# [THE INPUT]
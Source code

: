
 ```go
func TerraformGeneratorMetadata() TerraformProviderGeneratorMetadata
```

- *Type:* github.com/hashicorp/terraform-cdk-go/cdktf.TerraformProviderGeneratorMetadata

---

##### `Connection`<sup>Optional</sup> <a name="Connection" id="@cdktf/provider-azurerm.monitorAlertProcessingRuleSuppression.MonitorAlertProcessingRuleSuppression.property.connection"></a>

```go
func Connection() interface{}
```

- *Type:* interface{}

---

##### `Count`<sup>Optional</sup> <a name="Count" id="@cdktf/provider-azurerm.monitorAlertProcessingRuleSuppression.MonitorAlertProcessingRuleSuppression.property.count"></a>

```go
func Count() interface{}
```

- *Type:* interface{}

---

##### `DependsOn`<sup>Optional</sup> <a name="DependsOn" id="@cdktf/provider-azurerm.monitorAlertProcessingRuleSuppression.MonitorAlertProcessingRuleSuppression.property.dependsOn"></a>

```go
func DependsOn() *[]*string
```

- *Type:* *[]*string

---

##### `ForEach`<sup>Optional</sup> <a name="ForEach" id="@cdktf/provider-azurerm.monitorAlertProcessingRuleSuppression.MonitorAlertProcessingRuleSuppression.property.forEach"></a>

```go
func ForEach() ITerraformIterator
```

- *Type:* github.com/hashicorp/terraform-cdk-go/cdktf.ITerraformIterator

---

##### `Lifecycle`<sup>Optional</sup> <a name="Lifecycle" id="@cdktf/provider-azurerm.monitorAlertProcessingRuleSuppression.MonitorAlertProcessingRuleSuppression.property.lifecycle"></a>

# [PROBLEM DESCRIPTION]
Only a number is expected in response: how many lines of the records above include the word "Count".

# [EXERCISE SOLUTION]
2